▸ INPUT DATA:
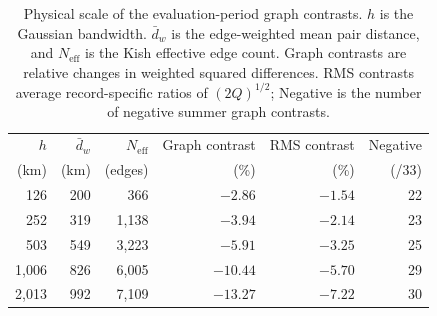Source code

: \begin{table}[H]
\centering
\caption{Physical scale of the evaluation-period graph contrasts. $h$ is the
Gaussian bandwidth. $\bar d_w$ is the
edge-weighted mean pair distance, and $N_{\mathrm{eff}}$ is the Kish effective
edge count. Graph contrasts are relative changes in weighted squared
differences. RMS contrasts average record-specific ratios of
$(2Q)^{1/2}$; Negative is the number of negative summer graph contrasts.}
\label{tab:confirm-scales}
\normalsize
\renewcommand{\arraystretch}{1.5}
\setlength{\tabcolsep}{4.5pt}
\begin{tabular*}{\textwidth}{@{\extracolsep{\fill}}rrrrrr}
\toprule
$h$ & $\bar d_w$ & $N_{\mathrm{eff}}$ & Graph contrast & RMS contrast & Negative \\
(km) & (km) & (edges) & (\%) & (\%) & (/33) \\
\midrule
126   & 200 & 366   & $-2.86$  & $-1.54$ & 22 \\
252   & 319 & 1,138 & $-3.94$  & $-2.14$ & 23 \\
503   & 549 & 3,223 & $-5.91$  & $-3.25$ & 25 \\
1,006 & 826 & 6,005 & $-10.44$ & $-5.70$ & 29 \\
2,013 & 992 & 7,109 & $-13.27$ & $-7.22$ & 30 \\
\bottomrule
\end{tabular*}
\end{table}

▸ DESCRIPTION OF THE TASK:
Restate the entries word for word, though any image they contain should not appear.

▸ REPLY:
Source code

: \begin{table}[H]
\centering
\caption{Physical scale of the evaluation-period graph contrasts. $h$ is the
Gaussian bandwidth. $\bar d_w$ is the
edge-weighted mean pair distance, and $N_{\mathrm{eff}}$ is the Kish effective
edge count. Graph contrasts are relative changes in weighted squared
differences. RMS contrasts average record-specific ratios of
$(2Q)^{1/2}$; Negative is the number of negative summer graph contrasts.}
\label{tab:confirm-scales}
\normalsize
\renewcommand{\arraystretch}{1.5}
\setlength{\tabcolsep}{4.5pt}
\begin{tabular*}{\textwidth}{@{\extracolsep{\fill}}rrrrrr}
\toprule
$h$ & $\bar d_w$ & $N_{\mathrm{eff}}$ & Graph contrast & RMS contrast & Negative \\
(km) & (km) & (edges) & (\%) & (\%) & (/33) \\
\midrule
126   & 200 & 366   & $-2.86$  & $-1.54$ & 22 \\
252   & 319 & 1,138 & $-3.94$  & $-2.14$ & 23 \\
503   & 549 & 3,223 & $-5.91$  & $-3.25$ & 25 \\
1,006 & 826 & 6,005 & $-10.44$ & $-5.70$ & 29 \\
2,013 & 992 & 7,109 & $-13.27$ & $-7.22$ & 30 \\
\bottomrule
\end{tabular*}
\end{table}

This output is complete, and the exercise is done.